4. Go back to work, using Zotero as you normally would. You will use the jumpdrive to coordinate your Zotero files, viz: Carry that little bugger with you all the time! After you are done working on one of your machines, plug in the jump drive, select the Zotero Briefcase on your computer, and click "Update All". When you work on a different machine, plug in the jump drive, click the Zotero Briefcase on that machine, and click on "Update All." The data from machine 1 has been copied to the "master data file" on the jump drive, and now it is on machine 2. Make this procedure habitual, and you should be able to keep all of your Zotero data files coordinated.

BE WARNED: The data in the "master" overwrites your local data. If you add data on one of your machines, then forget to add it to the "master," you will lose that additional data next time you update your Briefcase. (Like I said, this is not for the organizationally challenged).

Coordination demands are the disadvantage of this approach; the advantage of this approach is that you have (hopefully up to date!) Zotero data files on all of your machines.

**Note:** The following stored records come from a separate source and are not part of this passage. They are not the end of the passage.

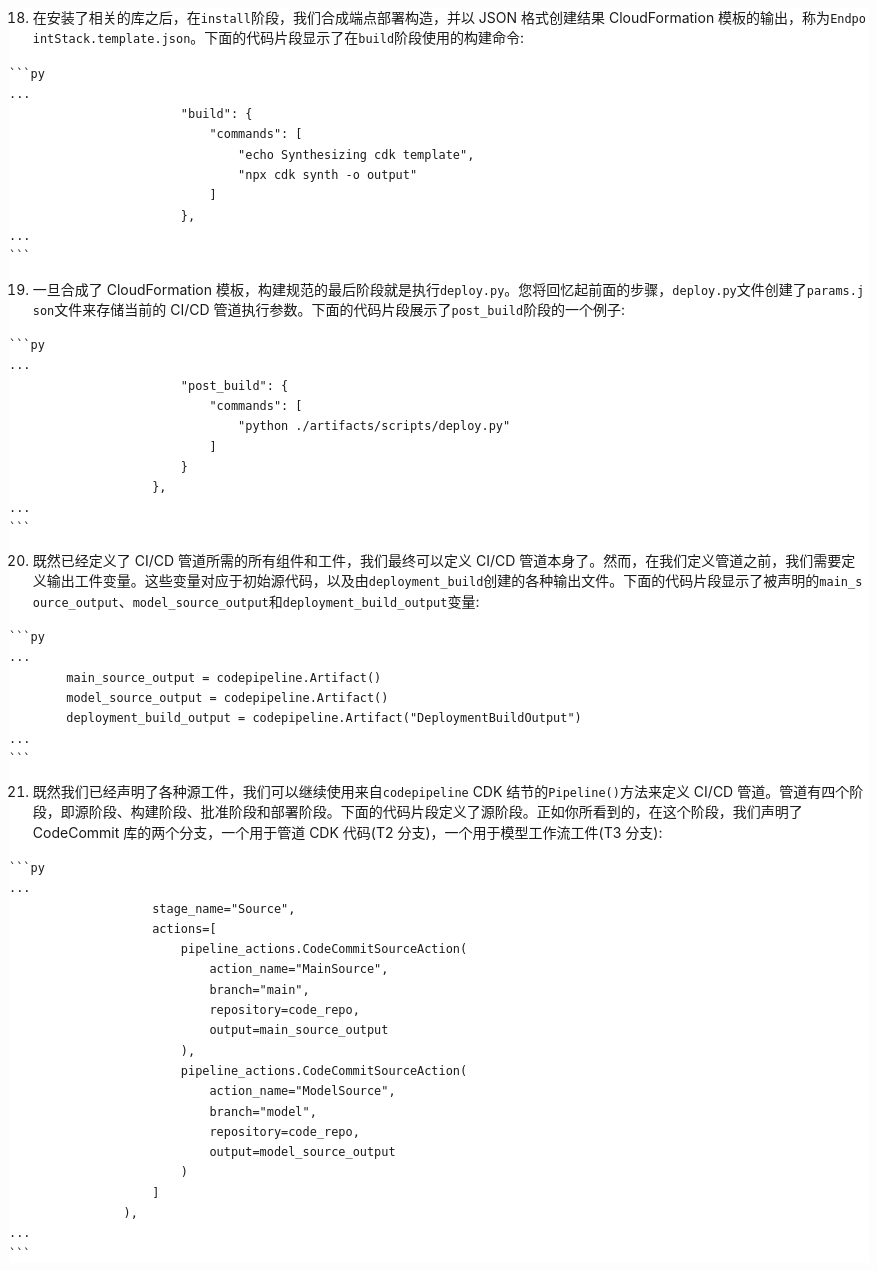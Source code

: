 18.  在安装了相关的库之后，在`install`阶段，我们合成端点部署构造，并以 JSON 格式创建结果 CloudFormation 模板的输出，称为`EndpointStack.template.json`。下面的代码片段显示了在`build`阶段使用的构建命令:

    ```py
    ...
                            "build": {
                                "commands": [
                                    "echo Synthesizing cdk template",
                                    "npx cdk synth -o output"
                                ]
                            },
    ...
    ```

19.  一旦合成了 CloudFormation 模板，构建规范的最后阶段就是执行`deploy.py`。您将回忆起前面的步骤，`deploy.py`文件创建了`params.json`文件来存储当前的 CI/CD 管道执行参数。下面的代码片段展示了`post_build`阶段的一个例子:

    ```py
    ...
                            "post_build": {
                                "commands": [
                                    "python ./artifacts/scripts/deploy.py"
                                ]
                            }
                        },
    ...
    ```

20.  既然已经定义了 CI/CD 管道所需的所有组件和工件，我们最终可以定义 CI/CD 管道本身了。然而，在我们定义管道之前，我们需要定义输出工件变量。这些变量对应于初始源代码，以及由`deployment_build`创建的各种输出文件。下面的代码片段显示了被声明的`main_source_output`、`model_source_output`和`deployment_build_output`变量:

    ```py
    ...
            main_source_output = codepipeline.Artifact()
            model_source_output = codepipeline.Artifact()
            deployment_build_output = codepipeline.Artifact("DeploymentBuildOutput")
    ...
    ```

21.  既然我们已经声明了各种源工件，我们可以继续使用来自`codepipeline` CDK 结节的`Pipeline()`方法来定义 CI/CD 管道。管道有四个阶段，即源阶段、构建阶段、批准阶段和部署阶段。下面的代码片段定义了源阶段。正如你所看到的，在这个阶段，我们声明了 CodeCommit 库的两个分支，一个用于管道 CDK 代码(T2 分支)，一个用于模型工作流工件(T3 分支):

    ```py
    ...
                        stage_name="Source",
                        actions=[
                            pipeline_actions.CodeCommitSourceAction(
                                action_name="MainSource",
                                branch="main",
                                repository=code_repo,
                                output=main_source_output
                            ),
                            pipeline_actions.CodeCommitSourceAction(
                                action_name="ModelSource",
                                branch="model",
                                repository=code_repo,
                                output=model_source_output
                            )
                        ]
                    ),
    ...
    ```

Thus, you don't need your jumpdrive to do research with Zotero -- but you will need it to coordinate your data on different machines.

APPROACH B:
Install Portable Firefox on your jumpdrive. Install Zotero. Use the Portable Firefox on the jumpdrive as your research browser.

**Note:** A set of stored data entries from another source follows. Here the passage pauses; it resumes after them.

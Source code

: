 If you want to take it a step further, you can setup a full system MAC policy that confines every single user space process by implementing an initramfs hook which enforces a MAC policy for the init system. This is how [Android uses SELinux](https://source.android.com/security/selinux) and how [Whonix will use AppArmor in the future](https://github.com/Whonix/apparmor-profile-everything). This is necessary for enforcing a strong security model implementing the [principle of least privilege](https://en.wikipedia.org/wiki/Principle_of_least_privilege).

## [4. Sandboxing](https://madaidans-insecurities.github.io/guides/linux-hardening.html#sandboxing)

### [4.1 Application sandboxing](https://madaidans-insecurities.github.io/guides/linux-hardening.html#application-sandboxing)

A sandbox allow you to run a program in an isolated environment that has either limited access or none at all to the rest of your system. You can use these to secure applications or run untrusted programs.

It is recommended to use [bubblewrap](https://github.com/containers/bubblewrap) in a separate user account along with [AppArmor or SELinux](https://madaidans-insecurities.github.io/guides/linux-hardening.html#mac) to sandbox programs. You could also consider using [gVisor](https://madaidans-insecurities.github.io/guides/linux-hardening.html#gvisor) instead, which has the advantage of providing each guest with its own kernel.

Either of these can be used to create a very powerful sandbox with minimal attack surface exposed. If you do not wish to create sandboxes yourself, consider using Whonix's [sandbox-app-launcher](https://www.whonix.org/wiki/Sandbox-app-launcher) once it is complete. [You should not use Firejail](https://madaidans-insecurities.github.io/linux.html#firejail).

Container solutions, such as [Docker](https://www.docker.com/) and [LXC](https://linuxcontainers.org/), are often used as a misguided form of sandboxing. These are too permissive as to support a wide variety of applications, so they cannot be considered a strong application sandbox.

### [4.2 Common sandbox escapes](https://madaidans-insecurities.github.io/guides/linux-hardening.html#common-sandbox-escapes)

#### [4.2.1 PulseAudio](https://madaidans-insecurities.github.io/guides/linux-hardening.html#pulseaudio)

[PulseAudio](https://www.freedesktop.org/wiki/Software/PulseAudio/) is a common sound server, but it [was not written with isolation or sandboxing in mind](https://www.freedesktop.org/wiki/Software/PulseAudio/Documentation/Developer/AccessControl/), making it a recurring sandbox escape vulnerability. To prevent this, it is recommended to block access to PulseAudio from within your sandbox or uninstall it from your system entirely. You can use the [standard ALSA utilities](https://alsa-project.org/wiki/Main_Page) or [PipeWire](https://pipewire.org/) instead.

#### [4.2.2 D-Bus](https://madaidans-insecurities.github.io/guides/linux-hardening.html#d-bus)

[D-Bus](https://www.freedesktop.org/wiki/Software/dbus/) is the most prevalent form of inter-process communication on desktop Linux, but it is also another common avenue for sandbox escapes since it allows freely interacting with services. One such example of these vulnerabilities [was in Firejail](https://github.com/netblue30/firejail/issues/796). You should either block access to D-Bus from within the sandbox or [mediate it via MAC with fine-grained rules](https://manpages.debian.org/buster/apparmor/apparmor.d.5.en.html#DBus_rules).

The advantage of this approach is that you don't have to coordinate files; the disadvantage is that if you don't have your jumpdrive, you're basically screwed if you want to use Zotero.

APPROACH C:
This is a hybrid of A and B, and is actually the procedure I use: Follow the instructions for Approach B. Make the Zotero data file for the Portable Firefox on the jump drive the "master file" that updates your Zotero Briefcases on your local computers. If you have read this far, you shouldn't have any trouble figuring out how this is done.

The advantage of this approach is that if you have your jumpdrive, you have Firefox and your Zotero files wherever you go -- on machines at the library, a colleague's office, the local Internet Cafe, traveling around the world, whatever. You also have (hopefully!) up to date files on all of your personal computers.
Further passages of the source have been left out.